§ WORK REQUIRED: Word for word, give the listing below again.

DATA IN THIS EXERCISE: Begin

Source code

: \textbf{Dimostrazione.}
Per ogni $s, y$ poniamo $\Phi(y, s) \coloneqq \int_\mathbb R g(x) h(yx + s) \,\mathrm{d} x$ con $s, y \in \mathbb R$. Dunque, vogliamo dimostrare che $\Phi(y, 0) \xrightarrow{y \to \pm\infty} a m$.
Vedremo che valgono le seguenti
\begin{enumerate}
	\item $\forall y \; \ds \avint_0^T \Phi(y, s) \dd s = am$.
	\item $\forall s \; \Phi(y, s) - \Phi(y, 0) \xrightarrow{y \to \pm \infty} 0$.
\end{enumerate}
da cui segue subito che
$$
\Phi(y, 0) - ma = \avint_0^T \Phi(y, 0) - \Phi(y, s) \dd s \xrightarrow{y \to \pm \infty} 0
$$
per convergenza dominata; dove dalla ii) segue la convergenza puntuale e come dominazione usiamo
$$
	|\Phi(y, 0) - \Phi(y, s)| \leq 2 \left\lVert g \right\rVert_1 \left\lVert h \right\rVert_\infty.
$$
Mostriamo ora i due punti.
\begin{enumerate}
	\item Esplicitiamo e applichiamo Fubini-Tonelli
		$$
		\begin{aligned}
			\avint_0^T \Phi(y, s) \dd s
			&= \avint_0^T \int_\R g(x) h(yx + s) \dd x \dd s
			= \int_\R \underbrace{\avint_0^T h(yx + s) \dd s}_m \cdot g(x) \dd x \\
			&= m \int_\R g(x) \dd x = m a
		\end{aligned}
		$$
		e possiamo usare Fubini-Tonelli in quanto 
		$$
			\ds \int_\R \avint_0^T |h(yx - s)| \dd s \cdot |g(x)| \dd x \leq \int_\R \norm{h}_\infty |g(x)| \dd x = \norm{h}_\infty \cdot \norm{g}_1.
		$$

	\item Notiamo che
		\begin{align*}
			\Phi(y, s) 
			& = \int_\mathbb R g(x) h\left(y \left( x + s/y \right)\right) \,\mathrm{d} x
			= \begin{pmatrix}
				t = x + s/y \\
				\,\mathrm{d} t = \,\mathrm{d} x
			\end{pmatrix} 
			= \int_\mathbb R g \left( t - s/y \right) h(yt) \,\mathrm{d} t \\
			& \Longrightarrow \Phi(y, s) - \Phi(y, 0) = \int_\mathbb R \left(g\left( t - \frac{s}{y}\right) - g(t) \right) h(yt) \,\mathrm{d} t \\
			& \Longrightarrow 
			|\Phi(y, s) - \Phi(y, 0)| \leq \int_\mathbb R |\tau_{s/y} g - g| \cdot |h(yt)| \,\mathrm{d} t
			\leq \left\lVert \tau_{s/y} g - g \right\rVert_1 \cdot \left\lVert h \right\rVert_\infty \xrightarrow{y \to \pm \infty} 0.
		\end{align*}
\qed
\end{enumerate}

DATA IN THIS EXERCISE: End

§ REPLY:
Source code

: \textbf{Dimostrazione.}
Per ogni $s, y$ poniamo $\Phi(y, s) \coloneqq \int_\mathbb R g(x) h(yx + s) \,\mathrm{d} x$ con $s, y \in \mathbb R$. Dunque, vogliamo dimostrare che $\Phi(y, 0) \xrightarrow{y \to \pm\infty} a m$.
Vedremo che valgono le seguenti
\begin{enumerate}
	\item $\forall y \; \ds \avint_0^T \Phi(y, s) \dd s = am$.
	\item $\forall s \; \Phi(y, s) - \Phi(y, 0) \xrightarrow{y \to \pm \infty} 0$.
\end{enumerate}
da cui segue subito che
$$
\Phi(y, 0) - ma = \avint_0^T \Phi(y, 0) - \Phi(y, s) \dd s \xrightarrow{y \to \pm \infty} 0
$$
per convergenza dominata; dove dalla ii) segue la convergenza puntuale e come dominazione usiamo
$$
	|\Phi(y, 0) - \Phi(y, s)| \leq 2 \left\lVert g \right\rVert_1 \left\lVert h \right\rVert_\infty.
$$
Mostriamo ora i due punti.
\begin{enumerate}
	\item Esplicitiamo e applichiamo Fubini-Tonelli
		$$
		\begin{aligned}
			\avint_0^T \Phi(y, s) \dd s
			&= \avint_0^T \int_\R g(x) h(yx + s) \dd x \dd s
			= \int_\R \underbrace{\avint_0^T h(yx + s) \dd s}_m \cdot g(x) \dd x \\
			&= m \int_\R g(x) \dd x = m a
		\end{aligned}
		$$
		e possiamo usare Fubini-Tonelli in quanto 
		$$
			\ds \int_\R \avint_0^T |h(yx - s)| \dd s \cdot |g(x)| \dd x \leq \int_\R \norm{h}_\infty |g(x)| \dd x = \norm{h}_\infty \cdot \norm{g}_1.
		$$

	\item Notiamo che
		\begin{align*}
			\Phi(y, s) 
			& = \int_\mathbb R g(x) h\left(y \left( x + s/y \right)\right) \,\mathrm{d} x
			= \begin{pmatrix}
				t = x + s/y \\
				\,\mathrm{d} t = \,\mathrm{d} x
			\end{pmatrix} 
			= \int_\mathbb R g \left( t - s/y \right) h(yt) \,\mathrm{d} t \\
			& \Longrightarrow \Phi(y, s) - \Phi(y, 0) = \int_\mathbb R \left(g\left( t - \frac{s}{y}\right) - g(t) \right) h(yt) \,\mathrm{d} t \\
			& \Longrightarrow 
			|\Phi(y, s) - \Phi(y, 0)| \leq \int_\mathbb R |\tau_{s/y} g - g| \cdot |h(yt)| \,\mathrm{d} t
			\leq \left\lVert \tau_{s/y} g - g \right\rVert_1 \cdot \left\lVert h \right\rVert_\infty \xrightarrow{y \to \pm \infty} 0.
		\end{align*}
\qed
\end{enumerate}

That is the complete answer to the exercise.